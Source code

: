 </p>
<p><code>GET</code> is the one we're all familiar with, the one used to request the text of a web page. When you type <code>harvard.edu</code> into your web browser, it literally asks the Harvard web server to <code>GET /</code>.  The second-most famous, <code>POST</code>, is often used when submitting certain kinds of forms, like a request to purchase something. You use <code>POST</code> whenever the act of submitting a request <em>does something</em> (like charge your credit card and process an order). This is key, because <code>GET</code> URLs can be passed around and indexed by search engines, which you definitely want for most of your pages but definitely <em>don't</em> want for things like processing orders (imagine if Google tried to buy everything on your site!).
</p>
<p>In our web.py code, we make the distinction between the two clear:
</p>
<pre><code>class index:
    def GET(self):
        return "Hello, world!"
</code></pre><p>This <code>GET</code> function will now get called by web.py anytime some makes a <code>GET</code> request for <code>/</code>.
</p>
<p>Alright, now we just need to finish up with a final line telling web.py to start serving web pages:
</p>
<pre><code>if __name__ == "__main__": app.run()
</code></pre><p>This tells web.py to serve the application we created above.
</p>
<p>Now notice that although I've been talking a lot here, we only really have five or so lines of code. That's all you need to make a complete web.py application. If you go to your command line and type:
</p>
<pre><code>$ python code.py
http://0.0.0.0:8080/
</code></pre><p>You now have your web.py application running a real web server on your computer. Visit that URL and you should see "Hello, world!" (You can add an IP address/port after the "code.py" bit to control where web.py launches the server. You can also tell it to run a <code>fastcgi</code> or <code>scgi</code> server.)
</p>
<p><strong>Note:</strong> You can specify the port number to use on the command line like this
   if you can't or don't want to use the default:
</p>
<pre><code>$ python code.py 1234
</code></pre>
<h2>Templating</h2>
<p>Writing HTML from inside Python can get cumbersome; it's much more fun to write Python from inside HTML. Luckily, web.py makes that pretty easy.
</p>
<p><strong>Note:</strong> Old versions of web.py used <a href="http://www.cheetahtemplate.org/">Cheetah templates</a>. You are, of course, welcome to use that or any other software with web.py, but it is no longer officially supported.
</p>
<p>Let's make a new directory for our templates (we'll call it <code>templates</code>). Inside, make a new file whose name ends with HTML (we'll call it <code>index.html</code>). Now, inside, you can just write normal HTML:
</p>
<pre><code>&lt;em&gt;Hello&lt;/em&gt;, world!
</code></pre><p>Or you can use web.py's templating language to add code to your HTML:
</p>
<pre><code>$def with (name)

» **WORK TO COMPLETE**: Write out every entry again, keeping each line exactly the same.

» **RESULT OF THE TASK**:
Source code

: </p>
<p><code>GET</code> is the one we're all familiar with, the one used to request the text of a web page. When you type <code>harvard.edu</code> into your web browser, it literally asks the Harvard web server to <code>GET /</code>.  The second-most famous, <code>POST</code>, is often used when submitting certain kinds of forms, like a request to purchase something. You use <code>POST</code> whenever the act of submitting a request <em>does something</em> (like charge your credit card and process an order). This is key, because <code>GET</code> URLs can be passed around and indexed by search engines, which you definitely want for most of your pages but definitely <em>don't</em> want for things like processing orders (imagine if Google tried to buy everything on your site!).
</p>
<p>In our web.py code, we make the distinction between the two clear:
</p>
<pre><code>class index:
    def GET(self):
        return "Hello, world!"
</code></pre><p>This <code>GET</code> function will now get called by web.py anytime some makes a <code>GET</code> request for <code>/</code>.
</p>
<p>Alright, now we just need to finish up with a final line telling web.py to start serving web pages:
</p>
<pre><code>if __name__ == "__main__": app.run()
</code></pre><p>This tells web.py to serve the application we created above.
</p>
<p>Now notice that although I've been talking a lot here, we only really have five or so lines of code. That's all you need to make a complete web.py application. If you go to your command line and type:
</p>
<pre><code>$ python code.py
http://0.0.0.0:8080/
</code></pre><p>You now have your web.py application running a real web server on your computer. Visit that URL and you should see "Hello, world!" (You can add an IP address/port after the "code.py" bit to control where web.py launches the server. You can also tell it to run a <code>fastcgi</code> or <code>scgi</code> server.)
</p>
<p><strong>Note:</strong> You can specify the port number to use on the command line like this
   if you can't or don't want to use the default:
</p>
<pre><code>$ python code.py 1234
</code></pre>
<h2>Templating</h2>
<p>Writing HTML from inside Python can get cumbersome; it's much more fun to write Python from inside HTML. Luckily, web.py makes that pretty easy.
</p>
<p><strong>Note:</strong> Old versions of web.py used <a href="http://www.cheetahtemplate.org/">Cheetah templates</a>. You are, of course, welcome to use that or any other software with web.py, but it is no longer officially supported.
</p>
<p>Let's make a new directory for our templates (we'll call it <code>templates</code>). Inside, make a new file whose name ends with HTML (we'll call it <code>index.html</code>). Now, inside, you can just write normal HTML:
</p>
<pre><code>&lt;em&gt;Hello&lt;/em&gt;, world!
</code></pre><p>Or you can use web.py's templating language to add code to your HTML:
</p>
<pre><code>$def with (name)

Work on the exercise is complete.